Today's Business Press

Goodbye Subprime, Hello Prime

Anyone looking for a bold move by U.S. and European central banks this coming week is likely to be disappointed. Amid slowing global growth and continued high inflation, “the outlook confronting policymakers remains grim,” writes the Financial Times.

While most private banks have likely taken all the write-downs necessary to account for their subprime folly (HSBC today reported a whopping 28 percent fall in profits for the first half of 2008, and RBS looks set to declare the biggest loss in U.K. banking history later this week), the sucker punch of a global economic slowdown combined with high inflation suggests neither the Federal Reserve nor Europe’s equivalents have the appetite to juggle interest rates. That, says CNN Money, is an admission by the Fed that it is  “pretty powerless to do much about either problem right now.”  With the Fed criticized in some quarters for fueling inflation through successive rate cuts and yet fearful of stifling growth by raising rates from the current 2 percent, its options are limited. “The Fed is not really part of the equation any more because of the corner they’ve painted themselves into,” one analyst tells CNN Money.

There is one silver lining for the U.S. economy, notes the Wall Street Journal, and that is productivity, currently growing at 2.5 percent. While Fed chairman Ben Bernanke takes encouragement from this, saying it demonstrates how strong the U.S. economy is, others point out that the desperately weak dollar is to be thanked; it has fueled the export market.

Now that the subprime tsunami has passed, get ready for a prime disaster. That’s the warning from the New York Times this morning in a story that suggests that growing numbers of “homeowners with good credit are falling behind on their payments [and] defaults are likely to accelerate because many homeowners’ monthly payments are rising rapidly.” Prime loans account for the majority of the $12 trillion U.S. mortgage market, so it’s sobering to hear the chief exec of JPMorgan Chase describe the prime loan outlook as “terrible” and suggest losses on prime loans at his bank could triple in the coming months.

Has Time Warner finally found a way to get rid of AOL? The WSJ reports the company on Wednesday will announce the formal split of AOL’s dial-up and advertising and content businesses, leading to a probable sale of both concerns. The dial-up market, the source of AOL’s meteoric 1990s growth, has long been a drag on the company. By isolating it, Time Warner can explore sale options for the more promising content and advertising division … and that could see either Microsoft or (more likely) Yahoo enter the equation. “[Prior] Yahoo discussions have valued AOL at around $10 billion, excluding the dial-up business,” notes the WSJ.

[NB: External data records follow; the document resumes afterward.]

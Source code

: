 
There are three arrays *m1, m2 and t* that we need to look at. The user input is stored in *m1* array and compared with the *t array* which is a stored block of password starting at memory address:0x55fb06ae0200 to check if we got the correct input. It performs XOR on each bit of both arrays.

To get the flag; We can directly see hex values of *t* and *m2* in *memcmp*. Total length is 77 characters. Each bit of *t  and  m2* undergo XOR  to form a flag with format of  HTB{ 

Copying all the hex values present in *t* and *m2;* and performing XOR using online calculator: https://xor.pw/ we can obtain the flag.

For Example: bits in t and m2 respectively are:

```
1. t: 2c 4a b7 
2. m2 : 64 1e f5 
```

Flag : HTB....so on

Continued fear over high oil prices is putting the brakes on globalization. As crude futures once more rise on concerns about Iran’s nuclear program, the NYT considers how global supply chains—”Brazilian iron ore turned into Chinese steel used to make washing machines shipped to Long Beach, Calif., and then trucked to appliance stores in Chicago”—may no longer make economic sense. High oil prices combined with rising costs associated with maturing labor forces and tougher trade and environmental regulations around the world could yet mean manufacturing jobs returning to the United States. Now that’s an energy concept almost a bizarre as T. Boone Pickens, Al Gore, and Ted Turner seeing eye-to-eye.

Finally to the Amazon, and news from the BBC that Brazil has launched a landmark international fund to protect its rainforest from illegal logging and agricultural development. This so-called avoided deforestation fund—the latest in a series of tropical forest initiatives recommended by the U.N. as a frontline measure to fight climate change, since 20 percent of global carbon emissions come from deforestation—seeks to raise $21 billion by 2021 through foreign investment. Norway is the fund’s first donor, with a pledge of $100 million, but Brazil’s government has warned donors that signing a check doesn’t mean they have a say in the country’s internal affairs. “We are not going to trade sovereignty for money,” one minister said.